3 Mar 2015

Curb stratospheric salaries, says Little

12:24 pm on 3 March 2015

Opposition parties are calling on the Government to rein in pay increases for public sector chief executives as well as for MPs.

Andrew Little

Andrew Little Photo: RNZ / Alexander Robertson

The Government yesterday has announced it will introduce legislation to stop MPs getting the pay rise the Remuneration Authority gave them last week. MPs were awarded them a 5.5 percent pay rise, which reduced to 3.5 percent after allowance changes.

None of the parties oppose the Government's move to restrict pay rises for MPs to the average rise for public servants.

However Labour Party leader Andrew Little said the constraint also needed to apply to highly paid public sector chief executives.
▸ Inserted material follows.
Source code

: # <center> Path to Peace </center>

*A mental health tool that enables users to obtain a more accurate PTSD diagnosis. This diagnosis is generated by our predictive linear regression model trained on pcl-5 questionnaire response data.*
"There seems to be a culture emerging not just in the private sector but in the public sector as well of those on very senior levels in an organisation getting these sort of stratospheric salaries. And I think there is an issue there, particularly in the public sector, which the government can justifiably do something about," Mr Little said.

Green Party co-leader Metiria Turei agreed and said there should be some sort of limit on how much more a chief executive could get than their lowest paid employee.

"Percentage increases sound good but they still mean that the more money you earn the bigger your pay rise compared to those at the very bottom. So it's a very blunt instrument that doesn't necessarily deal with both big hikes or with the inequality between low paid workers and the CEOs in the public sector," Ms Turei said.

The Government though has no plans to rein in salary increases for senior public sector managers.

Instead it will introduce legislation under urgency in Parliament's next sitting session to reverse the pay rise for MPs and instead give them a rise the same as the average increase for public servants which, according to the latest statistics, was 1.1 percent.